**** DATA TO USE

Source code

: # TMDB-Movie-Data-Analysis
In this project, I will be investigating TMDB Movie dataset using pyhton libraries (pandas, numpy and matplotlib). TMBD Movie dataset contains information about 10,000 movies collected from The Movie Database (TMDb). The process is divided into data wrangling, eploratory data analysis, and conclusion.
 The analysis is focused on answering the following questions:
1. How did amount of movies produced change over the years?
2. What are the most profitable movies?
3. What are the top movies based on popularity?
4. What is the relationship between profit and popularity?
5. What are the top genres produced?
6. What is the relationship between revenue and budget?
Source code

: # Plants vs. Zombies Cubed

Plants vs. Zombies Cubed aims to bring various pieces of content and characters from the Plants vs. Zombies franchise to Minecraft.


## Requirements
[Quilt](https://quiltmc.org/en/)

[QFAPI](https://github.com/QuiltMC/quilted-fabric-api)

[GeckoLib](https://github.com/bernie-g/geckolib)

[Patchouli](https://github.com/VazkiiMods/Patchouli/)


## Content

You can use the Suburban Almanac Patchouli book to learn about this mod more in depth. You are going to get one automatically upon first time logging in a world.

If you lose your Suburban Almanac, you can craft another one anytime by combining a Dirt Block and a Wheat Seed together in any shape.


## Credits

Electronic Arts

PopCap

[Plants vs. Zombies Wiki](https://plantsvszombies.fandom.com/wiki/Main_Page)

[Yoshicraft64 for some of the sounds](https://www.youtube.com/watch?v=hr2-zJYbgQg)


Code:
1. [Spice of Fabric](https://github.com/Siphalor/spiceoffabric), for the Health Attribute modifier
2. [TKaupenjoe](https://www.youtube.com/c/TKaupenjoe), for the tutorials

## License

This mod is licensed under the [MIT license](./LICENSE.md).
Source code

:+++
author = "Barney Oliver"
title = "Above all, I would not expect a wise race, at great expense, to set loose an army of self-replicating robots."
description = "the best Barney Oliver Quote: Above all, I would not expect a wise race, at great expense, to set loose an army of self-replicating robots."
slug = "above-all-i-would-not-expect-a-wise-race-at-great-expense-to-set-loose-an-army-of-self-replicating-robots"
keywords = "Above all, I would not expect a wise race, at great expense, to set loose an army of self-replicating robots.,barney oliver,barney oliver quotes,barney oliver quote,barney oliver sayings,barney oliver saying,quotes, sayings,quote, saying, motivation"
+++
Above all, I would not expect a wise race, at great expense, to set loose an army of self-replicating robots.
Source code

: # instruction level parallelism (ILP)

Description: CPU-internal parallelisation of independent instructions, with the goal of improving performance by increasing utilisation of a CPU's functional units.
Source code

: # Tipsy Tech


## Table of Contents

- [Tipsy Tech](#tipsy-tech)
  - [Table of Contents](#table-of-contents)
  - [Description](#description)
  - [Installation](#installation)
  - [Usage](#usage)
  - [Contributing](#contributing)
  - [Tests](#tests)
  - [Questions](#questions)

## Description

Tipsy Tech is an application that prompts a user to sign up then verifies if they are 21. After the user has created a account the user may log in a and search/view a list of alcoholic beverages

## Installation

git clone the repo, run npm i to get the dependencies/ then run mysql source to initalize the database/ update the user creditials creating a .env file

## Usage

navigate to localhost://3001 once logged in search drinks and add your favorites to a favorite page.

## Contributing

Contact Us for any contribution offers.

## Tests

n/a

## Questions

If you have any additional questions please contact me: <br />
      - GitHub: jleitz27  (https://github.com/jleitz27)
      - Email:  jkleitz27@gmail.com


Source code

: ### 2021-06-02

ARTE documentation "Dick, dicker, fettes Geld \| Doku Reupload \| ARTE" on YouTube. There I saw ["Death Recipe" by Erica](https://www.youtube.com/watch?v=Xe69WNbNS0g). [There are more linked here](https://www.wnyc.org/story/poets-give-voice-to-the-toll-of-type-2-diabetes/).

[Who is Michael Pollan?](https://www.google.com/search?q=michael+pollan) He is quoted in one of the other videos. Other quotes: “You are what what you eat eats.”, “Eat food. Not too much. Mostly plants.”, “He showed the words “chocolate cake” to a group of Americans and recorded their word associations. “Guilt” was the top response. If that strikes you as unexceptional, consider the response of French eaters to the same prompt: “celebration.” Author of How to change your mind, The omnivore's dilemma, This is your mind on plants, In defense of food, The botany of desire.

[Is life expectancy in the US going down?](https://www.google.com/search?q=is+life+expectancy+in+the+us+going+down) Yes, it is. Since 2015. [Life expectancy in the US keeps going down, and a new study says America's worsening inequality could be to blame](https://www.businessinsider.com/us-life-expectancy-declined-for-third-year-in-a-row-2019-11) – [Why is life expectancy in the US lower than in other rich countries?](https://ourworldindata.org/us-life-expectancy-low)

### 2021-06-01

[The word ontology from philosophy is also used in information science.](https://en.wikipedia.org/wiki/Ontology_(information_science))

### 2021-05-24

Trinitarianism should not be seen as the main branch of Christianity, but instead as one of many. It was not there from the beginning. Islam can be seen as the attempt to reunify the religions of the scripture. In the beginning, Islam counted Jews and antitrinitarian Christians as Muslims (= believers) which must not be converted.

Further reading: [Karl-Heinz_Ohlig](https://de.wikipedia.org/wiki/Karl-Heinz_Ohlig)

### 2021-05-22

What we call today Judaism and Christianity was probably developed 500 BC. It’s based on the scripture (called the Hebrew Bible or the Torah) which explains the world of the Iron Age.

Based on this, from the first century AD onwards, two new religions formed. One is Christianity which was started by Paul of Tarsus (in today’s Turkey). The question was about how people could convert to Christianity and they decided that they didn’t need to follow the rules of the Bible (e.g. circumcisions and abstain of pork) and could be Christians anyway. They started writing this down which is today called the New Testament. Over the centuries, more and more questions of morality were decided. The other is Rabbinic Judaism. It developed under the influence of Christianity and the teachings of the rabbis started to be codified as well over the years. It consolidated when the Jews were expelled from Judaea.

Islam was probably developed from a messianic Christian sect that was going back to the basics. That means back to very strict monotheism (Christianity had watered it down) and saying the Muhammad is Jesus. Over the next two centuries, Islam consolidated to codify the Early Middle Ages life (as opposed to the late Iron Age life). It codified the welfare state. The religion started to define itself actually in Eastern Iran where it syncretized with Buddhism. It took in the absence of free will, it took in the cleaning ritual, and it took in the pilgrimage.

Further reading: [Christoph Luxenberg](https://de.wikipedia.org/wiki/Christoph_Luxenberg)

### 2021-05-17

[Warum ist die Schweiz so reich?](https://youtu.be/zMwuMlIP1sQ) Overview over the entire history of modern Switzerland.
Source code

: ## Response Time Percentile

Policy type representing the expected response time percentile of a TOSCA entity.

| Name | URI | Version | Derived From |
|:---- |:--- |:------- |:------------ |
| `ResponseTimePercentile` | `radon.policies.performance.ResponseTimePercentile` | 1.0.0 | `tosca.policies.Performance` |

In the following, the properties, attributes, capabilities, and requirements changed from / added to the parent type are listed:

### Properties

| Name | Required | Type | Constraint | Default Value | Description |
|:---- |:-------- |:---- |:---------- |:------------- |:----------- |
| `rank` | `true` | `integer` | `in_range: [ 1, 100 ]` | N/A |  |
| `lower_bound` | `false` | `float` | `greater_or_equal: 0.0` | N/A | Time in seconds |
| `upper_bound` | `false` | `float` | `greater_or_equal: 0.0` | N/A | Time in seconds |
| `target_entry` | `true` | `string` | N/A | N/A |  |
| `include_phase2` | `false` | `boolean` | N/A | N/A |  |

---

********

Going through the records above, count the lines that hold "developed" and answer with the count alone.

_EXPECTED OUTPUT_:
3